------ Information

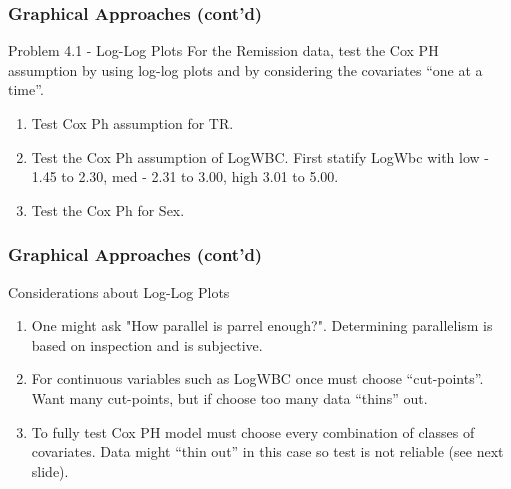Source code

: \documentclass{beamer}
\theoremstyle{definition}
\begin{document}
\begin{frame}
\frametitle{Graphical Approaches (cont'd)}
\begin{block}{Problem 4.1 - Log-Log Plots}
For the Remission data, test the Cox PH assumption by using log-log plots and by considering the covariates ``one at a time''.
\begin{enumerate}
\item Test Cox Ph assumption for TR.
\item Test the Cox Ph assumption of LogWBC. First statify LogWbc with low - 1.45 to 2.30, med - 2.31 to 3.00, high 3.01 to 5.00.
\item Test the Cox Ph for Sex.
\end{enumerate}
\end{block}
\end{frame}

\begin{frame}
\frametitle{Graphical Approaches (cont'd)}
\begin{block}{Considerations about Log-Log Plots}
\begin{enumerate}
\item  One might ask "How parallel is parrel enough?". Determining parallelism is based on inspection and is subjective. 
\item  For continuous variables such as LogWBC once must choose ``cut-points''. Want many cut-points, but if choose too many data ``thins'' out.
\item  To fully test Cox PH model must choose every combination of classes of covariates. Data might ``thin out'' in this case so test is not reliable (see next slide).  
\end{enumerate}
\end{block}
\end{frame}
\end{document}
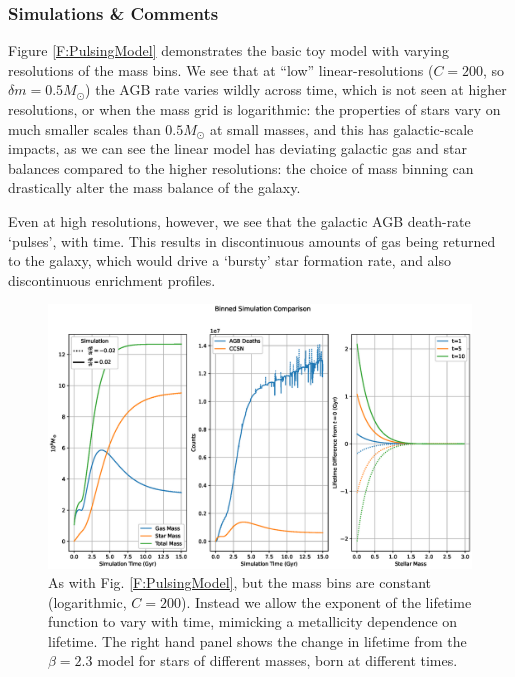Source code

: \documentclass[a4paper,11pt]{article}
\begin{document}
			\subsubsection{Simulations \& Comments}

				Figure \ref{F:PulsingModel} demonstrates the basic toy model with varying resolutions of the mass bins. We see that at ``low'' linear-resolutions ($C = 200$, so $\delta m = 0.5 M_\odot$) the AGB rate varies wildly across time, which is not seen at higher resolutions, or when the mass grid is logarithmic: the properties of stars vary on much smaller scales than $0.5 M_\odot$ at small masses, and this has galactic-scale impacts, as we can see the linear model has deviating galactic gas and star balances compared to the higher resolutions: the choice of mass binning can drastically alter the mass balance of the galaxy.

				Even at high resolutions, however, we see that the galactic AGB death-rate `pulses', with time. This results in discontinuous amounts of gas being returned to the galaxy, which would drive a `bursty' star formation rate, and also discontinuous enrichment profiles.


				\begin{figure}
					\begin{center}
					\includegraphics[width=\linewidth,height=0.4\paperheight,keepaspectratio=true]{BinnedSim_Spiking.eps}
					\caption{As with Fig. \ref{F:PulsingModel}, but the mass bins are constant (logarithmic, $C = 200$). Instead we allow the exponent of the lifetime function to vary with time, mimicking a metallicity dependence on lifetime. The right hand panel shows the change in lifetime from the $\beta = 2.3$ model for stars of different masses, born at different times.}\label{F:SpikingModel}
					\end{center}
				\end{figure}
\end{document}
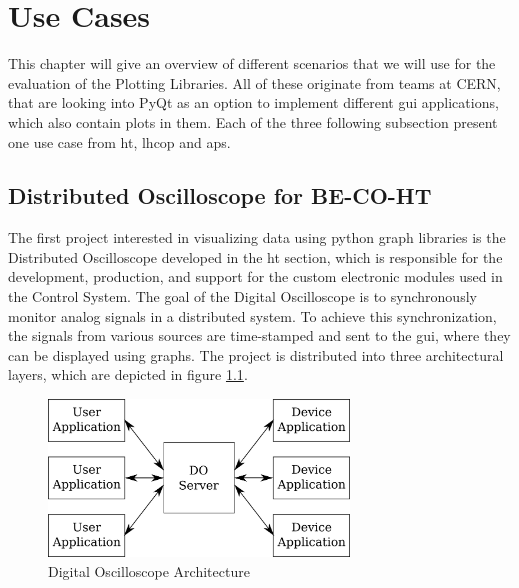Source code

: 
\chapter{Use Cases}
\label{ch:usecases}

This chapter will give an overview of different scenarios that we will use for
the evaluation of the Plotting Libraries. All of these originate from teams at
CERN, that are looking into PyQt as an option to implement different \gls{gui}
applications, which also contain plots in them. Each of the three following
subsection present one use case from \gls{ht}, \gls{lhcop} and \gls{aps}.


\section{Distributed Oscilloscope for BE-CO-HT}
\label{sec:usecases:becoht}

The first project interested in visualizing data using python graph libraries is
the Distributed Oscilloscope developed in the \gls{ht} section, which is
responsible for the development, production, and support for the custom
electronic modules used in the Control System. The goal of the Digital
Oscilloscope is to synchronously monitor analog signals in a distributed system.
To achieve this synchronization, the signals from various sources are
time-stamped and sent to the \gls{gui}, where they can be displayed using
graphs. The project is distributed into three architectural layers, which are
depicted in figure \ref{fig:doarchitecture}.

\begin{figure}[h]
    \centering
    \includegraphics[width=8cm]{resources/img/DoArchitecture}
    \caption{Digital Oscilloscope Architecture}
    \label{fig:doarchitecture}
\end{figure}

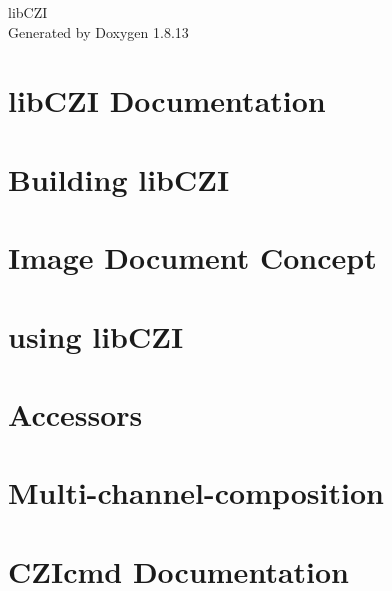 \documentclass[twoside]{book}
\newcommand{\+}{\discretionary{\mbox{\scriptsize$\hookleftarrow$}}{}{}}
\newcommand{\clearemptydoublepage}{%
  \newpage{\pagestyle{empty}\cleardoublepage}%
}
\begin{document}
\hypersetup{pageanchor=false,
             bookmarksnumbered=true,
             pdfencoding=unicode
            }
\begin{titlepage}
\vspace*{7cm}
\begin{center}%
{\Large lib\+C\+ZI }\\
\vspace*{1cm}
{\large Generated by Doxygen 1.8.13}\\
\end{center}
\end{titlepage}
\clearemptydoublepage
{}
\tableofcontents
\clearemptydoublepage
{}
\hypersetup{pageanchor=true}

\chapter{lib\+C\+ZI Documentation}
\label{index}\hypertarget{index}{}
\chapter{Building lib\+C\+ZI}
\label{buildinglib_c_z_i}

\chapter{Image Document Concept}
\label{imagedocumentconcept}

\chapter{using lib\+C\+ZI}
\label{using_naczirlib}

\chapter{Accessors}
\label{accessors}

\chapter{Multi-\/channel-\/composition}
\label{multichannelcomposition}

\chapter{C\+Z\+Icmd Documentation}
\label{naczircmd}

\end{document}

------------

-- Work instruction --
Return, from the data, each line that has the word "block" in it.

-- Expected answer --
\begin{block}{Problem 4.1 - Log-Log Plots}
\end{block}
\begin{block}{Considerations about Log-Log Plots}
\end{block}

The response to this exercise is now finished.